Puberty, depression and weighted blankets

Transitioning from childhood to adulthood while going through puberty is a challenging time for adolescents as well as for parents. Along with physical changes, our kids also undergo various emotional, psychological, social, hormonal, sexual, cognitive, and neurological changes. According to the National Alliance on Mental Illness (NAMI), clinical depression and anxiety have become an epidemic among teens and tweens (pre-teens). (1) Although there are endless reasons why our kids could suffer from excessive mood swings, anxiety, and depression; peer pressure, identity crisis, and conflict with the parents are the most common ones. At this crucial stage of their life, their actions are governed by their hormones and not their logical thinking abilities. We as parents must cooperate with them and make them feel comfortable so that don’t distance themselves from us. In this blog, we will discuss depression among adolescents and how we can help them transition smoothly. We will also brief you about weighted blankets and how they can make your tweens and teens feel calmed and relaxed.

 

Depression during puberty

 

Statistics:

Due to erratic hormonal changes, depression among teenagers is pretty common, although most parents ignore it assuming that their irritability is due to their crucial age. The World Health Organization states that mental health accounts for 16% of the global disease burden and injury among people aged 10 to 19 years. It also states that 50% of mental health issues start developing by the age of 14 and, unfortunately, most of the cases go undetected and untreated. This is the reason why depression is one of the leading causes of illness and disability among them and suicide is the third leading cause of death among adolescents between 15 to 19 years old. (2)
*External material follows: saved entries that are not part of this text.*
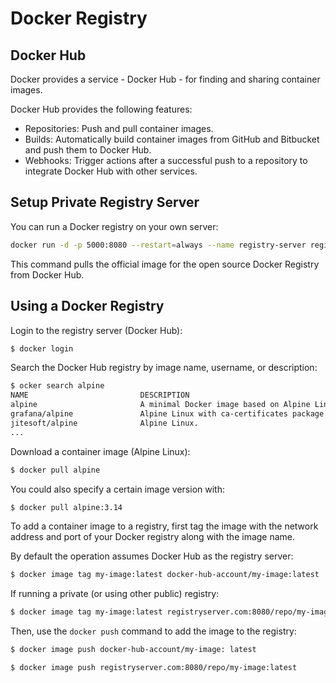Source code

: # Docker Registry

## Docker Hub

Docker provides a service - Docker Hub - for finding and sharing container images.

Docker Hub provides the following features:
- Repositories: Push and pull container images.
- Builds: Automatically build container images from GitHub and Bitbucket and push them to Docker Hub.
- Webhooks: Trigger actions after a successful push to a repository to integrate Docker Hub with other services.

## Setup Private Registry Server

You can run a Docker registry on your own server:
```bash
docker run -d -p 5000:8080 --restart=always --name registry-server registry:2
```

This command pulls the official image for the open source Docker Registry from Docker Hub.


## Using a Docker Registry

Login to the registry server (Docker Hub):
```bash
$ docker login
```

Search the Docker Hub registry by image name, username, or description:
```bash
$ ocker search alpine
NAME                         DESCRIPTION                                     STARS     OFFICIAL
alpine                       A minimal Docker image based on Alpine Linux…   10992     [OK]
grafana/alpine               Alpine Linux with ca-certificates package in…   7         
jitesoft/alpine              Alpine Linux.                                   1         
...
```

Download a container image (Alpine Linux):
```bash
$ docker pull alpine
```
You could also specify a certain image version with:

```bash
$ docker pull alpine:3.14
```

To add a container image to a registry, first tag the image with the network address and port of your Docker registry along with the image name.

By default the operation assumes Docker Hub as the registry server:
```bash
$ docker image tag my-image:latest docker-hub-account/my-image:latest
```

If running a private (or using other public) registry:
```bash
$ docker image tag my-image:latest registryserver.com:8080/repo/my-image:latest
```

Then, use the `docker push` command to add the image to the registry:
```bash
$ docker image push docker-hub-account/my-image: latest
```
```bash
$ docker image push registryserver.com:8080/repo/my-image:latest
```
These statistics prove that teenage depression is a serious issue that needs to be accepted and treated correctly. If you do not address your teen’s mental health on time, it could extend to adulthood and it will severely affect him throughout his life. This is the reason why the World Health Organisation strongly recommend that parents must promote psychological well-being and must protect their adolescents from adverse consequences.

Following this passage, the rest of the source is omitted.